I recently encountered a photo essay entitled
‘Masculinities in Motion’ by Gabrielle Jamela Hosein, a lecturer in gender studies at The
University of West Indies. Her photographs depict men in San Fernando, Trinidad
going about their everyday lives in a marketplace, a Carnival “mas” camp and a
fishing wharf. She includes brief
captions beneath each picture that draw on conversations between the author
and the subjects of each photograph.
http://sta.uwi.edu/crgs/april2007/journals/Masculinities_in_Motion207_pm.pdf
http://sta.uwi.edu/crgs/april2007/journals/Masculinities_in_Motion207_pm.pdf
The title 'Masculinities in motion’ conjures images
of men on the move. It connotes limitless male possibility and a plurality of
manliness that is being continually fashioned. Yet photographs themselves do
not move. They can’t. Thus, her title communicates the ephemerality of the
photograph, as a momentary framing, a temporary pinning-down that admits to its
own transience. Her images cannot keep up with the men her camera captures. And
it appears that the author does not need them to. We are not presented with "The
West Indian Male" (whoever that quintessential actor might be). We are
presented with short fragments of narratives (in the form of captions and the
images themselves) that move the reader/viewer beyond caricatures. What are
encountered are snapshots of day-to-day life. Such snapshots gesture towards
realities characterised by creativity, pride, hardship, tenderness, violence,
love and fun (amongst other things).
“Imagining Fatherhood”
This image, its title and the short caption beneath
it, speak directly to themes I am currently confronting in my own work. The
photographer/ethnographer writes,
Some men ‘create’ fatherhood,
which then becomes a compelling motive to work. A father tries to secure
temporary employment so that he can support his common-law partner and son.

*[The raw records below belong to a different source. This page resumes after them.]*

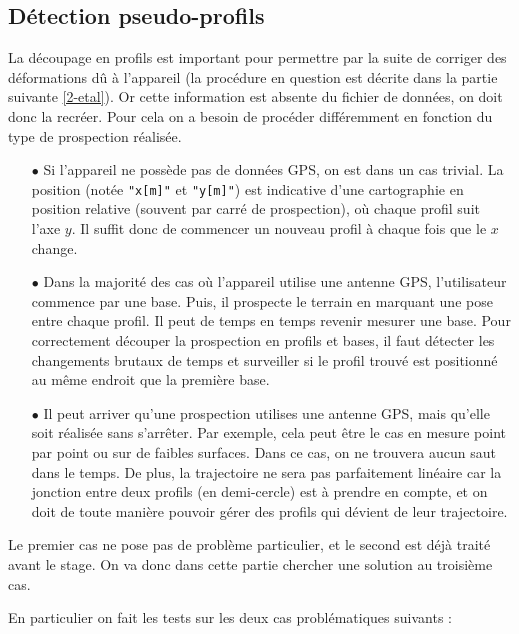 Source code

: \documentclass[12pt]{article}
\begin{document}
    \newpage
    \subsection{Détection pseudo-profils}

    La découpage en profils est important pour permettre par la suite de corriger des déformations dû à l'appareil (la procédure en question est décrite dans la partie suivante \ref{2-etal}). Or cette information est absente du fichier de données, on doit donc la recréer. Pour cela on a besoin de procéder différemment en fonction du type de prospection réalisée.

    \begin{enumerate}
        \item[$\bullet$] Si l'appareil ne possède pas de données GPS, on est dans un cas trivial. La position (notée \texttt{"x[m]"} et \texttt{"y[m]"}) est indicative d'une cartographie en position relative (souvent par carré de prospection), où chaque profil suit l'axe $y$. Il suffit donc de commencer un nouveau profil à chaque fois que le $x$ change.
        \item[$\bullet$] Dans la majorité des cas où l'appareil utilise une antenne GPS, l'utilisateur commence par une base. Puis, il prospecte le terrain en marquant une pose entre chaque profil. Il peut de temps en temps revenir mesurer une base. Pour correctement découper la prospection en profils et bases, il faut détecter les changements brutaux de temps et surveiller si le profil trouvé est positionné au même endroit que la première base.
        \item[$\bullet$] Il peut arriver qu'une prospection utilises une antenne GPS, mais qu'elle soit réalisée sans s'arrêter. Par exemple, cela peut être le cas en mesure point par point ou sur de faibles surfaces. Dans ce cas, on ne trouvera aucun saut dans le temps. De plus, la trajectoire ne sera pas parfaitement linéaire car la jonction entre deux profils (en demi-cercle) est à prendre en compte, et on doit de toute manière pouvoir gérer des profils qui dévient de leur trajectoire.
    \end{enumerate}

    Le premier cas ne pose pas de problème particulier, et le second est déjà traité avant le stage. On va donc dans cette partie chercher une solution au troisième cas.

    En particulier on fait les tests sur les deux cas problématiques suivants :
\end{document}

Yet, the boy is a neighbour's child. His mother couldn’t look after him as well
as the young couple nearby. So, without any formal “paper”, the couple has
informally adopted him. The three live together in one room they built from
gathered and donated materials. This union is a long Caribbean tradition of
making family that defy “fictive” and “blood” categories, and rules regarding
legitimacy (Hosein 2007: 3-4).
This idea of family as an open-ended concept, as
something made through shared contact and experience, as well as 'blood', is
nothing new to Caribbean people. However, what is somewhat more recent is the
realisation amongst anthropologists (and social scientists more generally) that
Caribbean men are often intimately intertwined in these creative practices of
making kin. All too readily regarded as marginal actors positioned on the
periphery of female-oriented networks, men have been considered an appendage to
family life in much anthropological writing. However, following the lead of scholars such as Christine
Barrow (1996; 1998) and Barry Chevannes (2001), Hosein's image and words
encourage a more complex and nuanced understanding of the existent
positionalities of men, and fathers more specifically, within the family.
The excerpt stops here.